Paris, le 10 avril 2001 - Les frères Marcellesi, à quelques mois de différence, sortent de l'ombre des cabarets avec un album chacun. Racines insulaires réaffirmées, ballades inspirées, rythmiques acoustiques… Le premier s'évade vers le monde via la Méditerranée. Le second plante ses rêves au Cap-Vert. Reste à savoir qui des deux l'emporte dans le cœur des mélomanes avertis. Un point commun : leur Corse à eux refuse le repli sur ses racines.

Nouvelle Corse attitude

Paris, le 10 avril 2001 - Les frères Marcellesi, à quelques mois de différence, sortent de l'ombre des cabarets avec un album chacun.
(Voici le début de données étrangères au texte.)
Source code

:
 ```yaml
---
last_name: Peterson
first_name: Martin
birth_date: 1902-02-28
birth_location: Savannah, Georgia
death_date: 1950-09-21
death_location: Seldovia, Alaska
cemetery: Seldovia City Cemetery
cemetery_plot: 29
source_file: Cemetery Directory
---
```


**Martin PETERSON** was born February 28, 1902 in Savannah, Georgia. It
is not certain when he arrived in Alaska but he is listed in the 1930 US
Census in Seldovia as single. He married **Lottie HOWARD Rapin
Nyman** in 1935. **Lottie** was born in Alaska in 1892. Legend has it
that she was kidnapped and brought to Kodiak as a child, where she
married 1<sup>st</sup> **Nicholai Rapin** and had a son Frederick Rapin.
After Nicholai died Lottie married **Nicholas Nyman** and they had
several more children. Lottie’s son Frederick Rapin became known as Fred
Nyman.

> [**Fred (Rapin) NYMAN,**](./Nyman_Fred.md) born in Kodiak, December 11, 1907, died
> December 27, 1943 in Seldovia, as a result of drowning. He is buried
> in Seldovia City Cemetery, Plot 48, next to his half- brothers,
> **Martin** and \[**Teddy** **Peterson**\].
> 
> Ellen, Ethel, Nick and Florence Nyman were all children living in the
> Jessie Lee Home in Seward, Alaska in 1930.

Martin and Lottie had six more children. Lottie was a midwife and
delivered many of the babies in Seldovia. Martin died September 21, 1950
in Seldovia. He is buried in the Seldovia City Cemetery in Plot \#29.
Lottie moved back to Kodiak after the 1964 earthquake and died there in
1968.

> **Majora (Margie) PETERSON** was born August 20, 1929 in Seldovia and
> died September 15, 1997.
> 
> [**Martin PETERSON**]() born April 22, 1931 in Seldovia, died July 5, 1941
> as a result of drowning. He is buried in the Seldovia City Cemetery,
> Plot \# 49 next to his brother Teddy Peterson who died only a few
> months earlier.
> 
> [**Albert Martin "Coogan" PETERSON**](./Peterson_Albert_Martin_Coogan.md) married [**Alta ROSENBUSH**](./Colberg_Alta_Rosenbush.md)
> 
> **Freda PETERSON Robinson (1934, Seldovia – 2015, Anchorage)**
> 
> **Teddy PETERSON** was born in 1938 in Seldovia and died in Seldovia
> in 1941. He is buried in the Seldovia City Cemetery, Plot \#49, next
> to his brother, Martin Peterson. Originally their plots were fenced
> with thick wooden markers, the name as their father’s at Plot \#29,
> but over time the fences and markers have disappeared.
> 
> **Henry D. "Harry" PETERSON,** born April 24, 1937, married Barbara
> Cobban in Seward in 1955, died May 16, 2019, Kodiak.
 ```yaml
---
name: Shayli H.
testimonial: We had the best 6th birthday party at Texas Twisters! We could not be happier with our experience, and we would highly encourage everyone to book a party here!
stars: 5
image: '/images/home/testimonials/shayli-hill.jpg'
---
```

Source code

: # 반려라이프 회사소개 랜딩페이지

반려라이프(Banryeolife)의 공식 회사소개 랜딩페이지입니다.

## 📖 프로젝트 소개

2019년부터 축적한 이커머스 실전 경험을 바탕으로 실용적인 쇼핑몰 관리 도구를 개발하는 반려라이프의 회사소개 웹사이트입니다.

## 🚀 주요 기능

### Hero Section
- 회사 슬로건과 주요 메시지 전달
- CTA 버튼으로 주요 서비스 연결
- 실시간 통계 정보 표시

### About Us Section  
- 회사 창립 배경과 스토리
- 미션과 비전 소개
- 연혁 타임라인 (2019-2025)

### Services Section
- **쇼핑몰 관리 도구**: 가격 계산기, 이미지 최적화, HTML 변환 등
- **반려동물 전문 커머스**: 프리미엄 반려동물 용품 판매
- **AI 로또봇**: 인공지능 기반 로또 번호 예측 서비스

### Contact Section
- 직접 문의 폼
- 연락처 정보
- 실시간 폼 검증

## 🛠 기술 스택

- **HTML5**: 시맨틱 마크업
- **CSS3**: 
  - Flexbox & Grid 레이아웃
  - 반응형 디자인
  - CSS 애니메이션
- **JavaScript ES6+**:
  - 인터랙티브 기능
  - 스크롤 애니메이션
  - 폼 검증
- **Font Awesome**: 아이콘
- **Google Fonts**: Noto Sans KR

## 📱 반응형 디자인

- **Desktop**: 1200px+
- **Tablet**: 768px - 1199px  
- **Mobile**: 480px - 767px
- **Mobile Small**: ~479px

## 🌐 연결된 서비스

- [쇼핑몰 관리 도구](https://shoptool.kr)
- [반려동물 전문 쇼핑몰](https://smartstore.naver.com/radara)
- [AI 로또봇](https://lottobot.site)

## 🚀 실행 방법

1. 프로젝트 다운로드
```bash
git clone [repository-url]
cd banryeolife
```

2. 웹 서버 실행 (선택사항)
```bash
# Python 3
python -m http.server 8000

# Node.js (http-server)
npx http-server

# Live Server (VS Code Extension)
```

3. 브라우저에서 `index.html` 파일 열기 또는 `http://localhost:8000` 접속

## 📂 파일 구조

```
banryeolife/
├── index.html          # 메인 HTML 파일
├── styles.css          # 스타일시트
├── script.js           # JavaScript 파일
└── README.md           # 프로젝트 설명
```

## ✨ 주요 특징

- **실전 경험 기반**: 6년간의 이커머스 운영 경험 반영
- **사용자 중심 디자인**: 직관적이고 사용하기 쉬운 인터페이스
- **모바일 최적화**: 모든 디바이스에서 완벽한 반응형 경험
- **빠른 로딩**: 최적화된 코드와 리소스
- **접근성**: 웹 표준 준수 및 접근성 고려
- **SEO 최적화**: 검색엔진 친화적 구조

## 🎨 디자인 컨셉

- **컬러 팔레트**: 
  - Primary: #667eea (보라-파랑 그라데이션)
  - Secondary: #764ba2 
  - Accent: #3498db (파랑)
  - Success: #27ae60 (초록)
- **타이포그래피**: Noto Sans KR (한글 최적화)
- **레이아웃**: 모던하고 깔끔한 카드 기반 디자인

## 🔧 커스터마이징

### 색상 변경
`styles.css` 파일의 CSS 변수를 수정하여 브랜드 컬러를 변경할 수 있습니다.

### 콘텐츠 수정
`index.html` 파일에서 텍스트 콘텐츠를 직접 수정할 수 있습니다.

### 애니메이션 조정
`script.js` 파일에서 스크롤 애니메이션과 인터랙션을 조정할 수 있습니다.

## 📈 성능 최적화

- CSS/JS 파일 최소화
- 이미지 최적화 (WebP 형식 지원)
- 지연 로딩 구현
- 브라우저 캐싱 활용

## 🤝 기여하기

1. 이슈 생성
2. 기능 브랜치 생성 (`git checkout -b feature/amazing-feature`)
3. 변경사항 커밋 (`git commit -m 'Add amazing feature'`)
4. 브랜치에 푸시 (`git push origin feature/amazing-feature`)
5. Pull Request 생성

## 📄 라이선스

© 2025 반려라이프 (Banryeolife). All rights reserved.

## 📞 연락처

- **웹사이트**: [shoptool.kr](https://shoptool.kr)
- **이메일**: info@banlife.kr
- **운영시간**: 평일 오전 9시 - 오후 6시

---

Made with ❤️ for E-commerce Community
Racines insulaires réaffirmées, ballades inspirées, rythmiques acoustiques… Le premier s'évade vers le monde via la Méditerranée. Le second plante ses rêves au Cap-Vert. Reste à savoir qui des deux l'emporte dans le cœur des mélomanes avertis. Un point commun : leur Corse à eux refuse le repli sur ses racines.

Deux carnets de voyages. Sonores, déroutants et captivants. Si Corses et tellement mondiaux à la fois… Les frères Marcellesi aiment le grand large. Le premier, Jean-Pierre de son prénom, adore le grand Sud dans toute sa splendeur. Il aime à naviguer jusqu'au Brésil, via la mer Méditerranée, et se dit fasciné par le jeu d'un Vinicius de Moraes ou d'un Joao Gilberto. Une musique "sans surcharge" qui défie les genres figés, traque une samba, se mêle de bossa en passant ou nous entraîne volontiers sur un pas de mambo. Un vrai dédale d'influences venant d'ailleurs, qui n'effraie pas cependant, à l'inverse de certaines tendances world constatées auprès d'autres artistes français et européens.
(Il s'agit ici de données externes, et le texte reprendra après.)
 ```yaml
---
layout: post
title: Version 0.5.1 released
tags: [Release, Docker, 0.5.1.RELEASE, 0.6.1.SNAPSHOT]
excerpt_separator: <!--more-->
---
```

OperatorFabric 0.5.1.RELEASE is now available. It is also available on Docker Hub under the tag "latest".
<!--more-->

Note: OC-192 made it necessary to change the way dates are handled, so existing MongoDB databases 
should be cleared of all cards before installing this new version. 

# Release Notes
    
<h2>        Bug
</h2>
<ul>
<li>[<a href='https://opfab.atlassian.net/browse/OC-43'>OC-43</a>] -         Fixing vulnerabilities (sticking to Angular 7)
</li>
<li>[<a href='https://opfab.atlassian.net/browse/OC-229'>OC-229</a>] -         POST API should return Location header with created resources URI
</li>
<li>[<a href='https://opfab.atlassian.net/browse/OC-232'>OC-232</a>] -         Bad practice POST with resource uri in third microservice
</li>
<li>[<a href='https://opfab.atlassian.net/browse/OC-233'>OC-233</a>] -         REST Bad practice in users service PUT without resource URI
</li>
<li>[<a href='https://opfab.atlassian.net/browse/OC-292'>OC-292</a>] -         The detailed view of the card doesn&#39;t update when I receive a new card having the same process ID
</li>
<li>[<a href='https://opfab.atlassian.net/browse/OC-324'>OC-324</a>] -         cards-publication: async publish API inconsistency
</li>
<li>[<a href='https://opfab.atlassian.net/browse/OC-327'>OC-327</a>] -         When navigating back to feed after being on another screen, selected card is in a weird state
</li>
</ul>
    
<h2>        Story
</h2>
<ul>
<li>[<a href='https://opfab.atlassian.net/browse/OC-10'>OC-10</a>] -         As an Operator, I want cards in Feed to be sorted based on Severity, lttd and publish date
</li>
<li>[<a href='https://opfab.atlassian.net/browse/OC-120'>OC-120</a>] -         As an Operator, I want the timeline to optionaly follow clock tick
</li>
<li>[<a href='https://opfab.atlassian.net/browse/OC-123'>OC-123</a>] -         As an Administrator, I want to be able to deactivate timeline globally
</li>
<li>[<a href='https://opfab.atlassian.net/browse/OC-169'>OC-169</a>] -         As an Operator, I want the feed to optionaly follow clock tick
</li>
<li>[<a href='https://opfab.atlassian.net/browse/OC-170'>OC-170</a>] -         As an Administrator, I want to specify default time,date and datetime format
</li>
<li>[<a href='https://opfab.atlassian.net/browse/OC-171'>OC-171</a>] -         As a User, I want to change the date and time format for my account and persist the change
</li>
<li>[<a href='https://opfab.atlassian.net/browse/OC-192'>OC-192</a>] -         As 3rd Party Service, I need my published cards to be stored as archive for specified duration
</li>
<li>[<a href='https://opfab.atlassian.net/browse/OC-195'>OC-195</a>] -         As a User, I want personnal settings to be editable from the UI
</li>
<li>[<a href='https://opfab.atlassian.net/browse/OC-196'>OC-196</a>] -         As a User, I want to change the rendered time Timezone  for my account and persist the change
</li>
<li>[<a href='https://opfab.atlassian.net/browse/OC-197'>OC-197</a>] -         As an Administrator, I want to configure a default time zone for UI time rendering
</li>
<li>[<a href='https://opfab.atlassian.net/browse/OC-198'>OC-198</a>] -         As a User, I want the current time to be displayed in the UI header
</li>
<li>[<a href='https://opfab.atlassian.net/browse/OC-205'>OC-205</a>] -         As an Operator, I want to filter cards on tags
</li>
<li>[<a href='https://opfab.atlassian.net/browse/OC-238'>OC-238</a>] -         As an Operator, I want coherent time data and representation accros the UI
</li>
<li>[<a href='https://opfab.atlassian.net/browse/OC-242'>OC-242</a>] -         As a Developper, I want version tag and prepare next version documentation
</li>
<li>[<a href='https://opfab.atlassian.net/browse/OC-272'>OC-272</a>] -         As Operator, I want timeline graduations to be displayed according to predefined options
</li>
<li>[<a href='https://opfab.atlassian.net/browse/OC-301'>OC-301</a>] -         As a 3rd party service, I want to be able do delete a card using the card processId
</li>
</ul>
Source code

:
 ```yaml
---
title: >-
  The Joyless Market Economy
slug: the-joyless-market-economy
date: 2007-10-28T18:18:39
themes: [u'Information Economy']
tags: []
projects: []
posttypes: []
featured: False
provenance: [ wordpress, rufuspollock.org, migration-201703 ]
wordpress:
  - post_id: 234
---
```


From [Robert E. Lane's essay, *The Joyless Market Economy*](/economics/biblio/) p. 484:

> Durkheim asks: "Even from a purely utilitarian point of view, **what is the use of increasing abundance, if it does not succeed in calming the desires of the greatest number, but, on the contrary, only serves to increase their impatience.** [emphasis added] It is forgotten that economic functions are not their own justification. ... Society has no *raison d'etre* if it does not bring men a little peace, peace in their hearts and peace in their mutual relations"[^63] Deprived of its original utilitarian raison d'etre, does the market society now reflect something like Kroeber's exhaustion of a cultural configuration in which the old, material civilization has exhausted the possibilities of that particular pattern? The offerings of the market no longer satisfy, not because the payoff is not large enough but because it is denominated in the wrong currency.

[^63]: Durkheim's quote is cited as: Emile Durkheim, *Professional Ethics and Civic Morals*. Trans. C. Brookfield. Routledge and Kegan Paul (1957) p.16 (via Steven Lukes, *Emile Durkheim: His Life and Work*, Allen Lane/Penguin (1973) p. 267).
Cette voix superbe s'élance à la conquête des ondes en Corse (sur un fado surprenant), bifurque par des chemins escarpés en langue italienne, catalane ou portugaise… Un vrai manifeste anti-frontières. On regrettera un peu la patte trop forcée de Mick Lanaro (réalisateur) et de Philippe Saisse (arrangeur) sur certains morceaux, lorsqu'ils s'oublient et tirent le chanteur vers une variété trop policée. Mais dans l'ensemble, l'émotion demeure. Comme quand l'artiste affronte, dit-on, le public intraitable et exigeant de son cabaret à Porto-Vecchio, la Taverne du Roy, où il sévissait quotidiennement depuis près de vingt ans, avec pour seule arme sa guitare acoustique. Barqueiro n'est que son premier album solo. Auparavant, il avait partagé quelques expériences de groupe qui ont fini leur vie dans des petits labels d'essence locale sur sa contrée d'origine. A présent, il s'apprête à redonner au monde les meilleurs souvenirs de ces voyages gloutons. Lui, qui a grandi au Maroc, vécu au Venezuela, traversé l'Inde, rêvé du monde arabe, adore brouiller les pistes.

Va-t-on le consacrer pour autant comme le meilleur artiste corse international ? Quel titre réservera-t-on alors à son grand frère Charles ? Lui aussi a voyagé. Le Maghreb où se sont rencontrés les parents, il connaît. Il est même né à Sfax en Tunisie. L'Europe, l'Afrique noire… Cela ne l'empêche pas d'apprendre très tôt les subtilités du patrimoine vocal corse. Superbe voix, là aussi. Il fait partie de la vague qui initie la fameuse nouvelle chanson corse, d'où sortiront notamment les groupes I Muvrini et Canta U Populu Corsu.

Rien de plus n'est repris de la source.